In its final days, the Trump administration has been rolling out a series of measures to push back on Chinese economic aggression, espionage and human rights abuses. At the same time, calls for the Biden administration to reverse course are coming not only from China but also from advocates of smooth relations such as former secretary of state Henry Kissinger, who warned this week that the two powers are headed toward a conflict akin to World War I.

But the Chinese government’s offer to improve relations comes at an unreasonable cost. A Chinese foreign ministry spokesperson suggested in July that Washington and Beijing compile lists of various bilateral issues and then take the “tough issues” off the table, “putting aside differences, so as to minimize their impact on and harm to the overall China-US relations.”

Meanwhile, Beijing is showing another democracy, Australia, what happens when its terms are rejected. A Chinese official gave the Sydney Morning Herald a list of the conditions it expects in return for lifting harsh sanctions on Australia’s agricultural and mineral export industries. According to the list, Australia must stop exposing Chinese Communist Party influence efforts on its soil; shut up about Taiwan, Hong Kong and the Uighurs; open its doors to Chinese tech companies; and quit calling for an independent investigation into the origins of the coronavirus pandemic.

If Australia does everything China demands, that “would be conducive to a better atmosphere,” the Chinese official said, adding a threat: “If you make China the enemy, China will be the enemy.”

Beijing’s naked economic extortion of Australia is a signal to the Biden administration that the price for smooth relations is subservience. But the goal of any administration must be to defend and advance U.S. interests and values, not to sacrifice them for the false confidence of superficially friendly ties.

There’s concern in Asia about whether the Biden administration understands this dynamic. In August, retired top Singaporean diplomat Bilahari Kausikan wrote that Susan Rice, rumored to be a candidate for secretary of state, has “no stomach for competition” and “was among those who thought that the US should deemphasize competition to get China’s cooperation on climate change, which is a fundamental misunderstanding of the nature of international relations.”

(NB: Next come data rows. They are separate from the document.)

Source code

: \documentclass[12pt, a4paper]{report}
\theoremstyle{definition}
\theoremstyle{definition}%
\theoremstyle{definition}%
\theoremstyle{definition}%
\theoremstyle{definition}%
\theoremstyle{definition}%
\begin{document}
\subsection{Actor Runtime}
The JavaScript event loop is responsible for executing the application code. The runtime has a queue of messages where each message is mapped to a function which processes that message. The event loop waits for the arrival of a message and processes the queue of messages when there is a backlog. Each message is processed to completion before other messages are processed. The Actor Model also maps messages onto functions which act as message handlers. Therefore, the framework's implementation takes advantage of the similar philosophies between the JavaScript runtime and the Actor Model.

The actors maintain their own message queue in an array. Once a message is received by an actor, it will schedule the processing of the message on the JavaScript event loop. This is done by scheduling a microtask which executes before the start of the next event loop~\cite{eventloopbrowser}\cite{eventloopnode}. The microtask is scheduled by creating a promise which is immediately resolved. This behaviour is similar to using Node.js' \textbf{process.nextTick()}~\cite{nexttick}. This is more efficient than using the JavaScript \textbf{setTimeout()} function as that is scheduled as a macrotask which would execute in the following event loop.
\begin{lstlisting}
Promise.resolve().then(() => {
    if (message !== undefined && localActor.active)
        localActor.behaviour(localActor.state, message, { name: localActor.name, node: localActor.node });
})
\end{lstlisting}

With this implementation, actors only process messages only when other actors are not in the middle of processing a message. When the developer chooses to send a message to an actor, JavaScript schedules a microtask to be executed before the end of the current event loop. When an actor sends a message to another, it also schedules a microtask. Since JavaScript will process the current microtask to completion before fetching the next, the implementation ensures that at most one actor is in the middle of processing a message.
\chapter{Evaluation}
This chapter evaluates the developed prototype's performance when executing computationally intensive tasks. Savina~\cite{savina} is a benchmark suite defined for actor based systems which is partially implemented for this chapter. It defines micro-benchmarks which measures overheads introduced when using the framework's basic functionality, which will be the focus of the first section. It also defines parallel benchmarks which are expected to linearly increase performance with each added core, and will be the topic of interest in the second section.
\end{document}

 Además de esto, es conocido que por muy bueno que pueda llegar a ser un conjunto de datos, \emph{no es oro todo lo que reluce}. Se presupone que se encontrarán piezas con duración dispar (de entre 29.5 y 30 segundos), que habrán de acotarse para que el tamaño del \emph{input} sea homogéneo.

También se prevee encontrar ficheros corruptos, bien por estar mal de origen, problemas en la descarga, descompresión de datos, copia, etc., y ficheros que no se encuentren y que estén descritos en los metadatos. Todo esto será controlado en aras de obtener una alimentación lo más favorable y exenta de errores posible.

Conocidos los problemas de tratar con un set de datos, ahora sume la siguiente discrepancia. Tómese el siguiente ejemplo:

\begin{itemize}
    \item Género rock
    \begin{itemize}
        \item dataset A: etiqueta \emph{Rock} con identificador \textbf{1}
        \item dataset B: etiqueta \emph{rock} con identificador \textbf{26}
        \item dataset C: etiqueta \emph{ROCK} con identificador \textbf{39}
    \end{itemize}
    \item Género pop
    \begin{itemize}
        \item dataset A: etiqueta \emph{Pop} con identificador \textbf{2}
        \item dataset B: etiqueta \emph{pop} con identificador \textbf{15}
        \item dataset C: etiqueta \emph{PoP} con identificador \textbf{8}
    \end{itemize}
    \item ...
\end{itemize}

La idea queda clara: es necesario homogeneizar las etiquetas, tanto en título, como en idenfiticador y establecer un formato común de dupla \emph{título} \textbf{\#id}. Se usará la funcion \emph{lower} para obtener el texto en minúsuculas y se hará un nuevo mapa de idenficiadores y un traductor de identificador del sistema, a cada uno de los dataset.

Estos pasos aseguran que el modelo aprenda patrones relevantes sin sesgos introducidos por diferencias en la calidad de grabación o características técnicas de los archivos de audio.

In 2013, when she was President Barack Obama’s national security adviser, Rice gave a speech pledging to “operationalize a new model of major power relations,” endorsing Chinese President Xi Jinping’s vision of a relationship based on cooperation and non-interference in each other’s affairs. In 2016, Rice ordered Pentagon officials to stop using the word “competition” when talking about China and to find a less inflammatory term.

Obama and Rice wanted to work with China on issues such as climate change, but they did so at the cost of treating Beijing with kid gloves. Kurt Campbell, the top State Department Asia official in the Obama administration, pointed out in a speech last month that Beijing’s willingness to cooperate on climate change “is not a favor to the United States or the world,” but an aim it pursues because of its own interests, something the United States should be clear about.

There are plenty of ways Biden can improve upon Trump’s China approach. The new president should make the U.S. strategy more multilateral, more organized and more consistent. And his administration should take advantage of Trump’s wholesale demolition of previous assumptions about relations with China.

What’s changed under Trump is that stability in the relationship is no longer seen as the objective, Eric Sayers, visiting fellow at the American Enterprise Institute, told me: “That doesn’t mean that we should seek instability, but we should recognize that some instability is going to be part of the relationship.”

The Biden team would be foolish to play into Beijing’s scheme. If Biden intends to repair alliances, he should realize that allies like Australia want support for resistance to China’s bullying. They don’t want Washington to roll over.

A range of interest groups is poised to pressure Biden into yielding to China’s demands. But to do so would be going against a majority of Americans in both parties and breaking Biden’s campaign promises to stand up to Xi.

The Biden team should make clear early that it won’t accept China’s increasing external aggression and internal repression in exchange for smoothness. Falling back into that pattern would allow serious problems to fester, raising the long-term risk of just the kind of serious conflict both countries would like to avoid.